> **Provided entries**
--*--

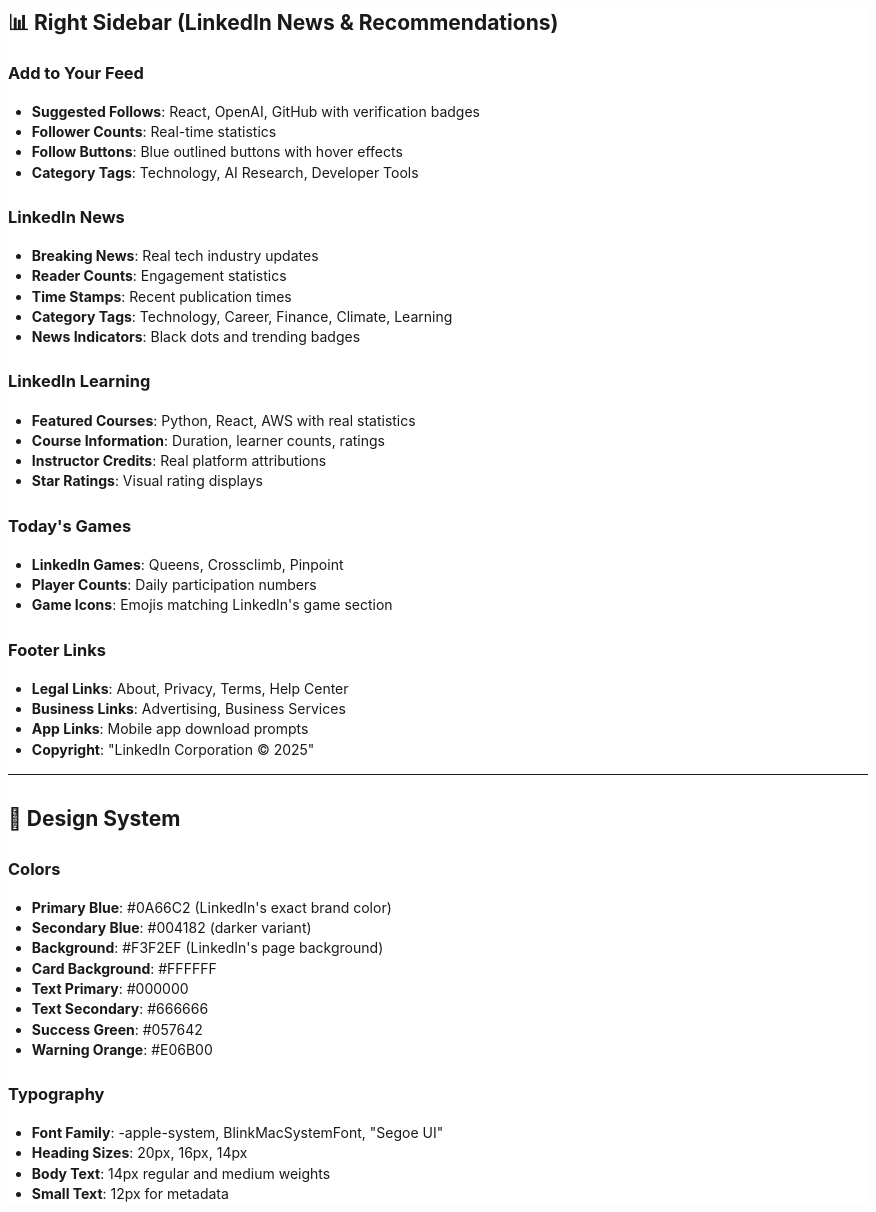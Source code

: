 
## 📊 Right Sidebar (LinkedIn News & Recommendations)

### Add to Your Feed
- **Suggested Follows**: React, OpenAI, GitHub with verification badges
- **Follower Counts**: Real-time statistics
- **Follow Buttons**: Blue outlined buttons with hover effects
- **Category Tags**: Technology, AI Research, Developer Tools

### LinkedIn News
- **Breaking News**: Real tech industry updates
- **Reader Counts**: Engagement statistics
- **Time Stamps**: Recent publication times
- **Category Tags**: Technology, Career, Finance, Climate, Learning
- **News Indicators**: Black dots and trending badges

### LinkedIn Learning
- **Featured Courses**: Python, React, AWS with real statistics
- **Course Information**: Duration, learner counts, ratings
- **Instructor Credits**: Real platform attributions
- **Star Ratings**: Visual rating displays

### Today's Games
- **LinkedIn Games**: Queens, Crossclimb, Pinpoint
- **Player Counts**: Daily participation numbers
- **Game Icons**: Emojis matching LinkedIn's game section

### Footer Links
- **Legal Links**: About, Privacy, Terms, Help Center
- **Business Links**: Advertising, Business Services
- **App Links**: Mobile app download prompts
- **Copyright**: "LinkedIn Corporation © 2025"

---

## 🎨 Design System

### Colors
- **Primary Blue**: #0A66C2 (LinkedIn's exact brand color)
- **Secondary Blue**: #004182 (darker variant)
- **Background**: #F3F2EF (LinkedIn's page background)
- **Card Background**: #FFFFFF
- **Text Primary**: #000000
- **Text Secondary**: #666666
- **Success Green**: #057642
- **Warning Orange**: #E06B00

### Typography
- **Font Family**: -apple-system, BlinkMacSystemFont, "Segoe UI"
- **Heading Sizes**: 20px, 16px, 14px
- **Body Text**: 14px regular and medium weights
- **Small Text**: 12px for metadata
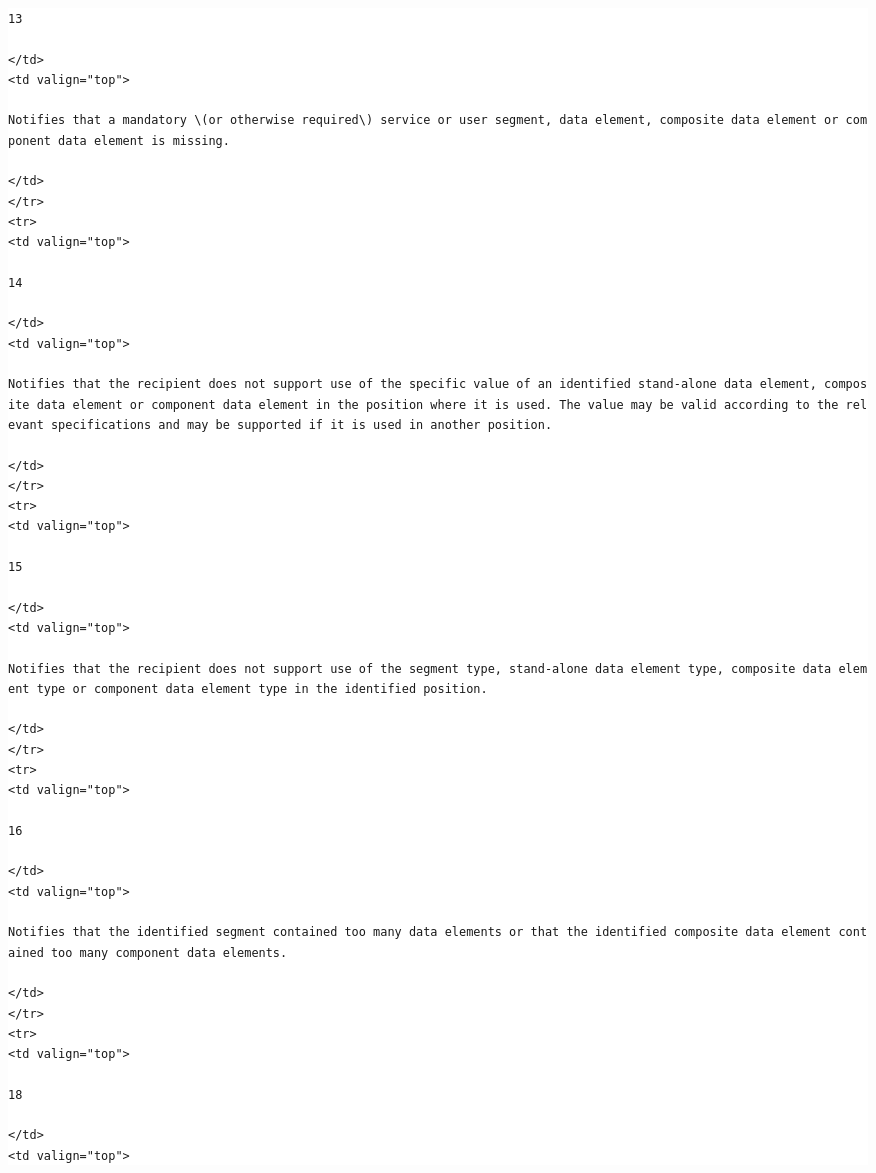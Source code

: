    13
    
    </td>
    <td valign="top">
    
    Notifies that a mandatory \(or otherwise required\) service or user segment, data element, composite data element or component data element is missing.
    
    </td>
    </tr>
    <tr>
    <td valign="top">
    
    14
    
    </td>
    <td valign="top">
    
    Notifies that the recipient does not support use of the specific value of an identified stand-alone data element, composite data element or component data element in the position where it is used. The value may be valid according to the relevant specifications and may be supported if it is used in another position.
    
    </td>
    </tr>
    <tr>
    <td valign="top">
    
    15
    
    </td>
    <td valign="top">
    
    Notifies that the recipient does not support use of the segment type, stand-alone data element type, composite data element type or component data element type in the identified position.
    
    </td>
    </tr>
    <tr>
    <td valign="top">
    
    16
    
    </td>
    <td valign="top">
    
    Notifies that the identified segment contained too many data elements or that the identified composite data element contained too many component data elements.
    
    </td>
    </tr>
    <tr>
    <td valign="top">
    
    18
    
    </td>
    <td valign="top">
    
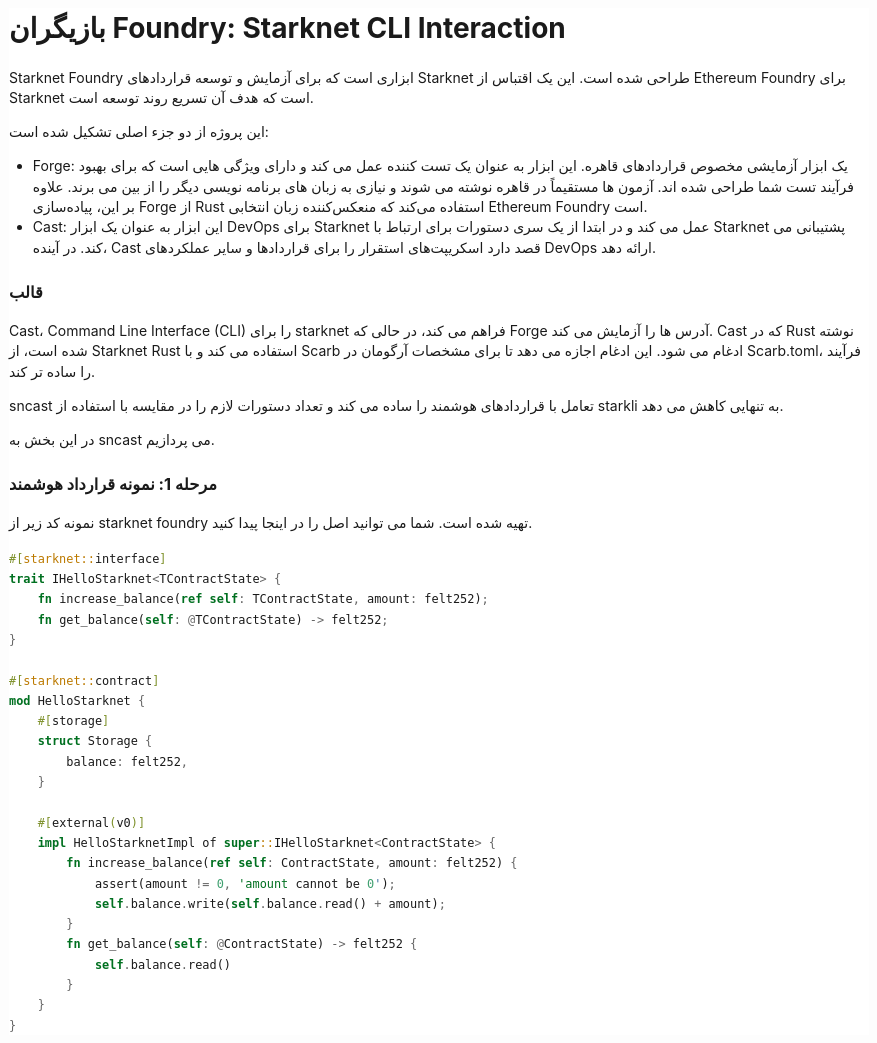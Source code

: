 # بازیگران Foundry: Starknet CLI Interaction

Starknet Foundry ابزاری است که برای آزمایش و توسعه قراردادهای Starknet طراحی شده است. این یک اقتباس از Ethereum Foundry برای Starknet است که هدف آن تسریع روند توسعه است.

این پروژه از دو جزء اصلی تشکیل شده است:

* Forge: یک ابزار آزمایشی مخصوص قراردادهای قاهره. این ابزار به عنوان یک تست کننده عمل می کند و دارای ویژگی هایی است که برای بهبود فرآیند تست شما طراحی شده اند. آزمون ها مستقیماً در قاهره نوشته می شوند و نیازی به زبان های برنامه نویسی دیگر را از بین می برند. علاوه بر این، پیاده‌سازی Forge از Rust استفاده می‌کند که منعکس‌کننده زبان انتخابی Ethereum Foundry است.
* Cast: این ابزار به عنوان یک ابزار DevOps برای Starknet عمل می کند و در ابتدا از یک سری دستورات برای ارتباط با Starknet پشتیبانی می کند. در آینده، Cast قصد دارد اسکریپت‌های استقرار را برای قراردادها و سایر عملکردهای DevOps ارائه دهد.

### قالب

Cast، Command Line Interface (CLI) را برای starknet فراهم می کند، در حالی که Forge آدرس ها را آزمایش می کند. Cast که در Rust نوشته شده است، از Starknet Rust استفاده می کند و با Scarb ادغام می شود. این ادغام اجازه می دهد تا برای مشخصات آرگومان در Scarb.toml، فرآیند را ساده تر کند.

sncast تعامل با قراردادهای هوشمند را ساده می کند و تعداد دستورات لازم را در مقایسه با استفاده از starkli به تنهایی کاهش می دهد.

در این بخش به sncast می پردازیم.

### مرحله 1: نمونه قرارداد هوشمند

نمونه کد زیر از starknet foundry تهیه شده است. شما می توانید اصل را در اینجا پیدا کنید.

```rust
#[starknet::interface]
trait IHelloStarknet<TContractState> {
    fn increase_balance(ref self: TContractState, amount: felt252);
    fn get_balance(self: @TContractState) -> felt252;
}

#[starknet::contract]
mod HelloStarknet {
    #[storage]
    struct Storage {
        balance: felt252,
    }

    #[external(v0)]
    impl HelloStarknetImpl of super::IHelloStarknet<ContractState> {
        fn increase_balance(ref self: ContractState, amount: felt252) {
            assert(amount != 0, 'amount cannot be 0');
            self.balance.write(self.balance.read() + amount);
        }
        fn get_balance(self: @ContractState) -> felt252 {
            self.balance.read()
        }
    }
}
```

--*--

> **Exercise objective**
Check each line of the data for the word "هوشمند", then state only how many lines hold it.

> **Result of the task**
2